─── Available data ───

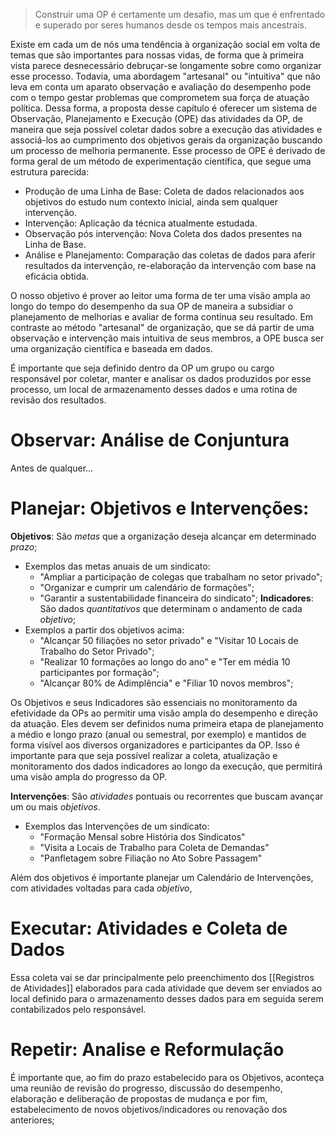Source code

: > Construir uma OP é certamente um desafio, mas um que é enfrentado e superado por seres humanos desde os tempos mais ancestrais. 

Existe em cada um de nós uma tendência à organização social em volta de temas que são importantes para nossas vidas, de forma que à primeira vista parece desnecessário debruçar-se longamente sobre como organizar esse processo. Todavia, uma abordagem "artesanal" ou "intuitiva" que não leva em conta um aparato observação e avaliação do desempenho pode com o tempo gestar problemas que comprometem sua força de atuação política. Dessa forma, a proposta desse capítulo é oferecer um sistema de Observação, Planejamento e Execução (OPE) das atividades da OP, de maneira que seja possível coletar dados sobre a execução das atividades e associá-los ao cumprimento dos objetivos gerais da organização buscando um processo de melhoria permanente. Esse processo de OPE é derivado de forma geral de um método de experimentação científica, que segue uma estrutura parecida:
* Produção de uma Linha de Base: Coleta de dados relacionados aos objetivos do estudo num contexto inicial, ainda sem qualquer intervenção.
* Intervenção: Aplicação da técnica atualmente estudada.
* Observação pós intervenção: Nova Coleta dos dados presentes na Linha de Base.
* Análise e Planejamento: Comparação das coletas de dados para aferir resultados da intervenção, re-elaboração da intervenção com base na eficácia obtida.

O nosso objetivo é prover ao leitor uma forma de ter uma visão ampla ao longo do tempo do desempenho da sua OP de maneira a subsidiar o planejamento de melhorias e avaliar de forma contínua seu resultado. Em contraste ao método "artesanal" de organização, que se dá partir de uma observação e intervenção mais intuitiva de seus membros, a OPE busca ser uma organização científica e baseada em dados.

É importante que seja definido dentro da OP um grupo ou cargo responsável por coletar, manter e analisar os dados produzidos por esse processo, um local de armazenamento desses dados e uma rotina de revisão dos resultados. 
# Observar: Análise de Conjuntura
Antes de qualquer...
# Planejar: Objetivos e Intervenções:

**Objetivos**: São *metas* que a organização deseja alcançar em determinado *prazo*;
* Exemplos das metas anuais de um sindicato:
	* "Ampliar a participação de colegas que trabalham no setor privado";
	* "Organizar e cumprir um calendário de formações";
	* "Garantir a sustentabilidade financeira do sindicato";
**Indicadores**: São dados *quantitativos* que determinam o andamento de cada *objetivo*;
* Exemplos a partir dos objetivos acima:
	* "Alcançar 50 filiações no setor privado" e "Visitar 10 Locais de Trabalho do Setor Privado";
	* "Realizar 10 formações ao longo do ano" e "Ter em média 10 participantes por formação";
	* "Alcançar 80% de Adimplência" e "Filiar 10 novos membros";

Os Objetivos e seus Indicadores são essenciais no monitoramento da efetividade da OPs ao permitir uma visão ampla do desempenho e direção da atuação. Eles devem ser definidos numa primeira etapa de planejamento a médio e longo prazo (anual ou semestral, por exemplo) e mantidos de forma visível aos diversos organizadores e participantes da OP. Isso é importante para que seja possível realizar a coleta, atualização e monitoramento dos dados indicadores ao longo da execução, que permitirá uma visão ampla do progresso da OP. 

**Intervenções**: São *atividades* pontuais ou recorrentes que buscam avançar um ou mais *objetivos*.
* Exemplos das Intervenções de um sindicato:
	* "Formação Mensal sobre História dos Sindicatos"
	* "Visita a Locais de Trabalho para Coleta de Demandas"
	* "Panfletagem sobre Filiação no Ato Sobre Passagem"

Além dos objetivos é importante planejar um Calendário de Intervenções, com atividades voltadas para cada *objetivo*, 
# Executar: Atividades e Coleta de Dados
Essa coleta vai se dar principalmente pelo preenchimento dos [[Registros de Atividades]] elaborados para cada atividade que devem ser enviados ao local definido para o armazenamento desses dados para em seguida serem contabilizados pelo responsável.

# Repetir: Analise e Reformulação
É importante que, ao fim do prazo estabelecido para os Objetivos, aconteça uma reunião de revisão do progresso, discussão do desempenho, elaboração e deliberação de propostas de mudança e por fim, estabelecimento de novos objetivos/indicadores ou renovação dos anteriores;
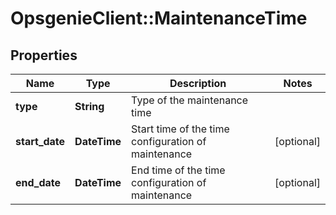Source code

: # OpsgenieClient::MaintenanceTime

## Properties
Name | Type | Description | Notes
------------ | ------------- | ------------- | -------------
**type** | **String** | Type of the maintenance time | 
**start_date** | **DateTime** | Start time of the time configuration of maintenance | [optional] 
**end_date** | **DateTime** | End time of the time configuration of maintenance | [optional] 


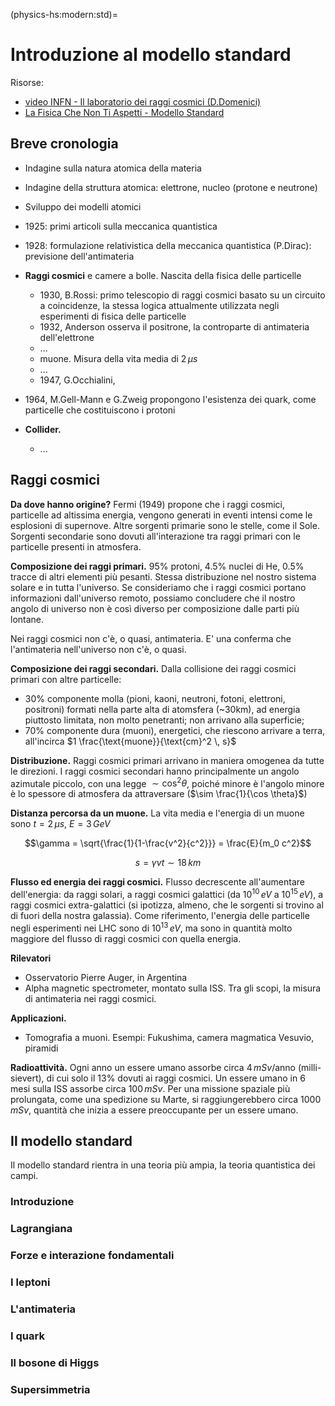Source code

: (physics-hs:modern:std)=
# Introduzione al modello standard

Risorse:
- [video INFN - Il laboratorio dei raggi cosmici (D.Domenici)](https://www.youtube.com/watch?v=G3Dv7NV62UQ)
- [La Fisica Che Non Ti Aspetti - Modello Standard](https://www.youtube.com/playlist?list=PL576SS1k0w9ihuwjA__7UBpx4MwVuUVac)

## Breve cronologia
- Indagine sulla natura atomica della materia
- Indagine della struttura atomica: elettrone, nucleo (protone e neutrone)
- Sviluppo dei modelli atomici
- 1925: primi articoli sulla meccanica quantistica
- 1928: formulazione relativistica della meccanica quantistica (P.Dirac): previsione dell'antimateria

- **Raggi cosmici** e camere a bolle. Nascita della fisica delle particelle
  - 1930, B.Rossi: primo telescopio di raggi cosmici basato su un circuito a coincidenze, la stessa logica attualmente utilizzata negli esperimenti di fisica delle particelle
  - 1932, Anderson osserva il positrone, la controparte di antimateria dell'elettrone
  - ...
  - muone. Misura della vita media di $2 \, \mu s$
  - ...
  - 1947, G.Occhialini, 

- 1964, M.Gell-Mann e G.Zweig propongono l'esistenza dei quark, come particelle che costituiscono i protoni

- **Collider.**
  - ...

## Raggi cosmici
**Da dove hanno origine?** Fermi (1949) propone che i raggi cosmici, particelle ad altissima energia, vengono generati in eventi intensi come le esplosioni di supernove. Altre sorgenti primarie sono le stelle, come il Sole. Sorgenti secondarie sono dovuti all'interazione tra raggi primari con le particelle presenti in atmosfera.

**Composizione dei raggi primari.** 95% protoni, 4.5% nuclei di He, 0.5% tracce di altri elementi più pesanti. Stessa distribuzione nel nostro sistema solare e in tutta l'universo. Se consideriamo che i raggi cosmici portano informazioni dall'universo remoto, possiamo concludere che il nostro angolo di universo non è così diverso per composizione dalle parti più lontane.

Nei raggi cosmici non c'è, o quasi, antimateria. E' una conferma che l'antimateria nell'universo non c'è, o quasi.

**Composizione dei raggi secondari.** Dalla collisione dei raggi cosmici primari con altre particelle:
- 30% componente molla (pioni, kaoni, neutroni, fotoni, elettroni, positroni) formati nella parte alta di atomsfera (~30km), ad energia piuttosto limitata, non molto penetranti; non arrivano alla superficie;
- 70% componente dura (muoni), energetici, che riescono arrivare a terra, all'incirca $1 \frac{\text{muone}}{\text{cm}^2 \, s}$

**Distribuzione.** Raggi cosmici primari arrivano in maniera omogenea da tutte le direzioni. I raggi cosmici secondari hanno principalmente un angolo azimutale piccolo, con una legge $\sim \cos^2 \theta$, poiché minore è l'angolo minore è lo spessore di atmosfera da attraversare ($\sim \frac{1}{\cos \theta}$)

**Distanza percorsa da un muone.** La vita media e l'energia di un muone sono $t = 2 \, \mu s$, $E = 3 \, GeV$

$$\gamma = \sqrt{\frac{1}{1-\frac{v^2}{c^2}}} = \frac{E}{m_0 c^2}$$

$$s = \gamma v t \sim 18 \, km$$

**Flusso ed energia dei raggi cosmici.** Flusso decrescente all'aumentare dell'energia: da raggi solari, a raggi cosmici galattici (da $10^{10} \, eV$ a $10^{15} \, eV$), a raggi cosmici extra-galattici (si ipotizza, almeno, che le sorgenti si trovino al di fuori della nostra galassia). Come riferimento, l'energia delle particelle negli esperimenti nei LHC sono di $10^{13} \, eV$, ma sono in quantità molto maggiore del flusso di raggi cosmici con quella energia.

**Rilevatori**
- Osservatorio Pierre Auger, in Argentina
- Alpha magnetic spectrometer, montato sulla ISS. Tra gli scopi, la misura di antimateria nei raggi cosmici.

**Applicazioni.**
- Tomografia a muoni. Esempi: Fukushima, camera magmatica Vesuvio, piramidi

**Radioattività.** Ogni anno un essere umano assorbe circa $4 \, m Sv / \text{anno}$ (milli-sievert), di cui solo il 13% dovuti ai raggi cosmici. Un essere umano in 6 mesi sulla ISS assorbe circa $100 \, m Sv$. Per una missione spaziale più prolungata, come una spedizione su Marte, si raggiungerebbero circa $1000 \, m Sv$, quantità che inizia a essere preoccupante per un essere umano.

## Il modello standard
Il modello standard rientra in una teoria più ampia, la teoria quantistica dei campi.

### Introduzione

### Lagrangiana

### Forze e interazione fondamentali

### I leptoni

### L'antimateria

### I quark

### Il bosone di Higgs

### Supersimmetria
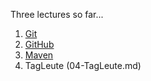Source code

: Three lectures so far...

1. [Git](01-git.md)
2. [GitHub](02-github.md)
3. [Maven](03-maven.md)
4. TagLeute (04-TagLeute.md)
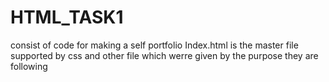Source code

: # HTML_TASK1
consist of code for making a self portfolio
Index.html is the master file
supported by css and other file which werre given by the purpose they are following
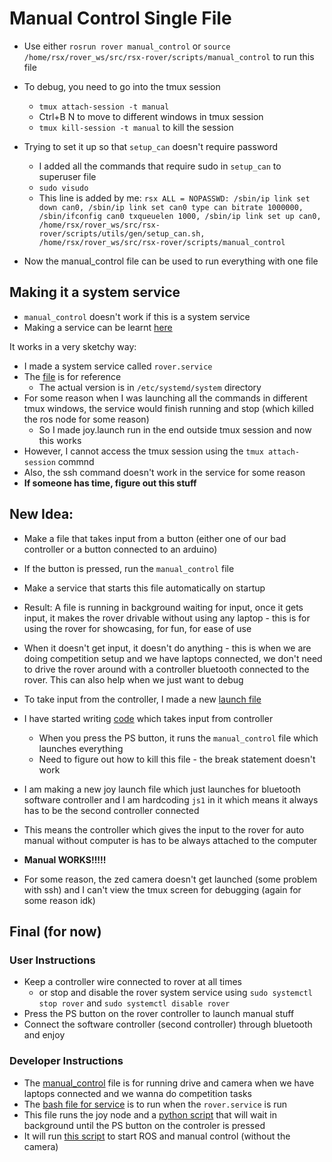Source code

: # Manual Control Single File
- Use either `rosrun rover manual_control` or `source /home/rsx/rover_ws/src/rsx-rover/scripts/manual_control` to run this file
- To debug, you need to go into the tmux session
    - `tmux attach-session -t manual`
    - Ctrl+B N to move to different windows in tmux session
    - `tmux kill-session -t manual` to kill the session

- Trying to set it up so that `setup_can` doesn't require password
    - I added all the commands that require sudo in `setup_can` to superuser file
    - `sudo visudo`
    - This line is added by me: `rsx ALL = NOPASSWD: /sbin/ip link set down can0, /sbin/ip link set can0 type can bitrate 1000000, /sbin/ifconfig can0 txqueuelen 1000, /sbin/ip link set up can0, /home/rsx/rover_ws/src/rsx-rover/scripts/utils/gen/setup_can.sh, /home/rsx/rover_ws/src/rsx-rover/scripts/manual_control`
- Now the manual_control file can be used to run everything with one file

## Making it a system service

- `manual_control` doesn't work if this is a system service
- Making a service can be learnt [here](https://linuxhandbook.com/create-systemd-services/)

It works in a very sketchy way:
- I made a system service called `rover.service`
- The [file](services/rover.service) is for reference
    - The actual version is in `/etc/systemd/system` directory
- For some reason when I was launching all the commands in different tmux windows, the service would finish running and stop (which killed the ros node for some reason)
    - So I made joy.launch run in the end outside tmux session and now this works
- However, I cannot access the tmux session using the `tmux attach-session` commnd
- Also, the ssh command doesn't work in the service for some reason
- **If someone has time, figure out this stuff**

## New Idea: 
- Make a file that takes input from a button (either one of our bad controller or a button connected to an arduino)
- If the button is pressed, run the `manual_control` file
- Make a service that starts this file automatically on startup
- Result: A file is running in background waiting for input, once it gets input, it makes the rover drivable without using any laptop - this is for using the rover for showcasing, for fun, for ease of use
- When it doesn't get input, it doesn't do anything - this is when we are doing competition setup and we have laptops connected, we don't need to drive the rover around with a controller bluetooth connected to the rover. This can also help when we just want to debug

- To take input from the controller, I made a new [launch file](../launch/joy_auto.launch)
- I have started writing [code](manual_switch.py) which takes input from controller
    - When you press the PS button, it runs the `manual_control` file which launches everything
    - Need to figure out how to kill this file - the break statement doesn't work
- I am making a new joy launch file which just launches for bluetooth software controller and I am hardcoding `js1` in it which means it always has to be the second controller connected
- This means the controller which gives the input to the rover for auto manual without computer is has to be always attached to the computer
- **Manual WORKS!!!!!**
- For some reason, the zed camera doesn't get launched (some problem with ssh) and I can't view the tmux screen for debugging (again for some reason idk)


## Final (for now)
### User Instructions
- Keep a controller wire connected to rover at all times 
    - or stop and disable the rover system service using `sudo systemctl stop rover` and `sudo systemctl disable rover`
- Press the PS button on the rover controller to launch manual stuff
- Connect the software controller (second controller) through bluetooth and enjoy

### Developer Instructions 
- The [manual_control](manual_control) file is for running drive and camera when we have laptops connected and we wanna do competition tasks
- The [bash file for service](manual_control_service) is to run when the `rover.service` is run
- This file runs the joy node and a [python script](manual_switch.py) that will wait in background until the PS button on the controler is pressed
- It will run [this script](manual_auto) to start ROS and manual control (without the camera)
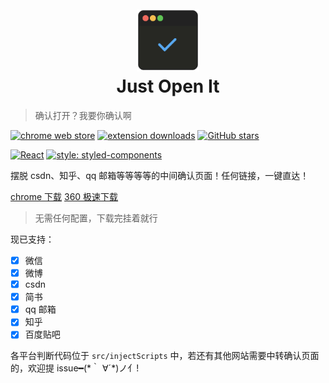 <h1 align="center">
  <br>
  <a href="#"><img src="https://raw.githubusercontent.com/elegantYU/just-open-it/master/public/icons/icon.png" alt="Just Open It" width="100"></a>
  <br>
  Just Open It
  <br>
</h1>

> 确认打开？我要你确认啊

[![chrome web store](https://img.shields.io/chrome-web-store/v/mibogfohjjfppmobdajcjeobbfnobmfo.svg)](https://chrome.google.com/webstore/detail/mibogfohjjfppmobdajcjeobbfnobmfo)
[![extension downloads](https://img.shields.io/chrome-web-store/users/mibogfohjjfppmobdajcjeobbfnobmfo.svg?label=users)](https://chrome.google.com/webstore/detail/mibogfohjjfppmobdajcjeobbfnobmfo)
[![GitHub stars](https://img.shields.io/github/stars/elegantYU/just-open-it)](https://github.com/elegantYU/just-open-it/stargazers)

[![React](https://img.shields.io/badge/react-react17.0.1-blue)](https://github.com/facebook/react)
[![style: styled-components](https://img.shields.io/badge/style-%F0%9F%92%85%20styled--components-orange.svg?colorB=daa357&colorA=db748e)](https://github.com/styled-components/styled-components)

摆脱 csdn、知乎、qq 邮箱等等等等的中间确认页面！任何链接，一键直达！

[chrome 下载](https://chrome.google.com/webstore/detail/mibogfohjjfppmobdajcjeobbfnobmfo)
[360 极速下载](https://ext.chrome.360.cn/webstore/search/just%20open%20it)

> 无需任何配置，下载完挂着就行

现已支持：

- [x] 微信
- [x] 微博
- [x] csdn
- [x] 简书
- [x] qq 邮箱
- [x] 知乎
- [x] 百度贴吧

各平台判断代码位于 `src/injectScripts` 中，若还有其他网站需要中转确认页面的，欢迎提 issue━(\*｀ ∀´\*)ノ亻!
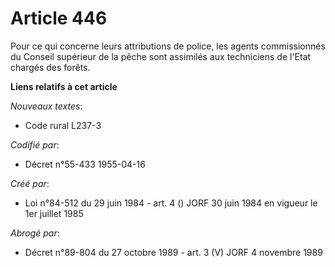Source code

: # Article 446

Pour ce qui concerne leurs attributions de police, les agents commissionnés du Conseil supérieur de la pêche sont assimilés
aux techniciens de l'Etat chargés des forêts.

**Liens relatifs à cet article**

_Nouveaux textes_:

  - Code rural L237-3

_Codifié par_:

  - Décret n°55-433 1955-04-16

_Créé par_:

  - Loi n°84-512 du 29 juin 1984 - art. 4 () JORF 30 juin 1984 en vigueur le 1er juillet 1985

_Abrogé par_:

  - Décret n°89-804 du 27 octobre 1989 - art. 3 (V) JORF 4 novembre 1989

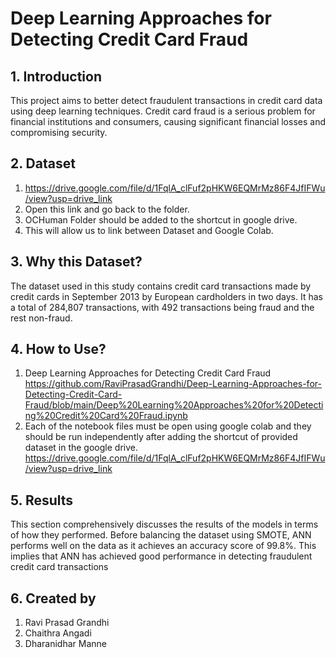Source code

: # Deep Learning Approaches for Detecting Credit Card Fraud

## 1. Introduction 
This project aims to better detect fraudulent transactions in credit card data using deep learning techniques. Credit card fraud is a serious problem for financial institutions and consumers, causing significant financial losses and compromising security.

## 2. Dataset
1. https://drive.google.com/file/d/1FqlA_clFuf2pHKW6EQMrMz86F4JfIFWu/view?usp=drive_link
2. Open this link and go back to the folder.
3. OCHuman Folder should be added to the shortcut in google drive.
4. This will allow us to link between Dataset and Google Colab.

## 3. Why this Dataset? 
The dataset used in this study contains credit card transactions made by credit cards in September 2013 by European cardholders in two days. It has a total of 284,807 transactions, with 492 transactions being fraud and the rest non-fraud.

## 4. How to Use?
1. Deep Learning Approaches for Detecting Credit Card Fraud
https://github.com/RaviPrasadGrandhi/Deep-Learning-Approaches-for-Detecting-Credit-Card-Fraud/blob/main/Deep%20Learning%20Approaches%20for%20Detecting%20Credit%20Card%20Fraud.ipynb
2. Each of the notebook files must be open using google colab and they should be run independently after adding the shortcut of provided dataset in the google drive.
https://drive.google.com/file/d/1FqlA_clFuf2pHKW6EQMrMz86F4JfIFWu/view?usp=drive_link

## 5. Results
This section comprehensively discusses the results of the models in terms of how they performed. Before balancing the dataset using SMOTE, ANN performs well on the data as it achieves an accuracy score of  99.8%. This implies that ANN has achieved good performance in detecting fraudulent credit card transactions

## 6. Created by 

1. Ravi Prasad Grandhi
2. Chaithra Angadi
3. Dharanidhar Manne
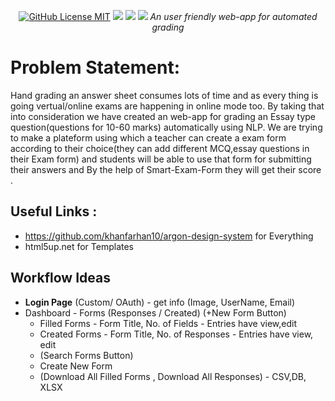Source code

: <p align="center">
<img alt="" src="https://i.ibb.co/jTyNBNs/facebook-cover-photo-2.png" />
<br/>
<a href="LICENSE"><img alt="GitHub License MIT" src="https://img.shields.io/github/license/soumya997/Smart-Exam-Form?style=for-the-badge"></a>
<img src="https://forthebadge.com/images/badges/built-with-love.svg">     <img src="https://forthebadge.com/images/badges/made-with-python.svg">    <img src="https://forthebadge.com/images/badges/open-source.svg">
<i>An user friendly web-app for automated grading</i>
<p align="center">


 <p align="center">
 
 </p>
</p>

# Problem Statement:
Hand grading an answer sheet consumes lots of time and as every thing is going vertual/online exams are happening in online mode too. By taking that into consideration we have created an web-app for grading an Essay type question(questions for 10-60 marks) automatically using NLP. We are trying to make a plateform using which a teacher can create a exam form according to their choice(they can add different MCQ,essay questions in their Exam form) and students will be able to use that form for submitting their answers and By the help of Smart-Exam-Form they will get their score .  


## Useful Links :
- https://github.com/khanfarhan10/argon-design-system for Everything
- html5up.net for Templates

## Workflow Ideas
- **Login Page** (Custom/ OAuth) - get info (Image, UserName, Email)
- Dashboard - Forms (Responses / Created) (+New Form Button)
  -  Filled Forms - Form Title, No. of Fields - Entries have view,edit
  -  Created Forms - Form Title, No. of Responses - Entries have view, edit
  -  (Search Forms Button)
  -  Create New Form
  -  (Download All Filled Forms , Download All Responses) - CSV,DB, XLSX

───

#### [Exercise objective]
All that is needed is the exact run of lines from the start of the material above through the one containing "na eficácia obtida.", pictures left out.

#### [Result for this task]
Source code

: > Construir uma OP é certamente um desafio, mas um que é enfrentado e superado por seres humanos desde os tempos mais ancestrais. 

Existe em cada um de nós uma tendência à organização social em volta de temas que são importantes para nossas vidas, de forma que à primeira vista parece desnecessário debruçar-se longamente sobre como organizar esse processo. Todavia, uma abordagem "artesanal" ou "intuitiva" que não leva em conta um aparato observação e avaliação do desempenho pode com o tempo gestar problemas que comprometem sua força de atuação política. Dessa forma, a proposta desse capítulo é oferecer um sistema de Observação, Planejamento e Execução (OPE) das atividades da OP, de maneira que seja possível coletar dados sobre a execução das atividades e associá-los ao cumprimento dos objetivos gerais da organização buscando um processo de melhoria permanente. Esse processo de OPE é derivado de forma geral de um método de experimentação científica, que segue uma estrutura parecida:
* Produção de uma Linha de Base: Coleta de dados relacionados aos objetivos do estudo num contexto inicial, ainda sem qualquer intervenção.
* Intervenção: Aplicação da técnica atualmente estudada.
* Observação pós intervenção: Nova Coleta dos dados presentes na Linha de Base.
* Análise e Planejamento: Comparação das coletas de dados para aferir resultados da intervenção, re-elaboração da intervenção com base na eficácia obtida.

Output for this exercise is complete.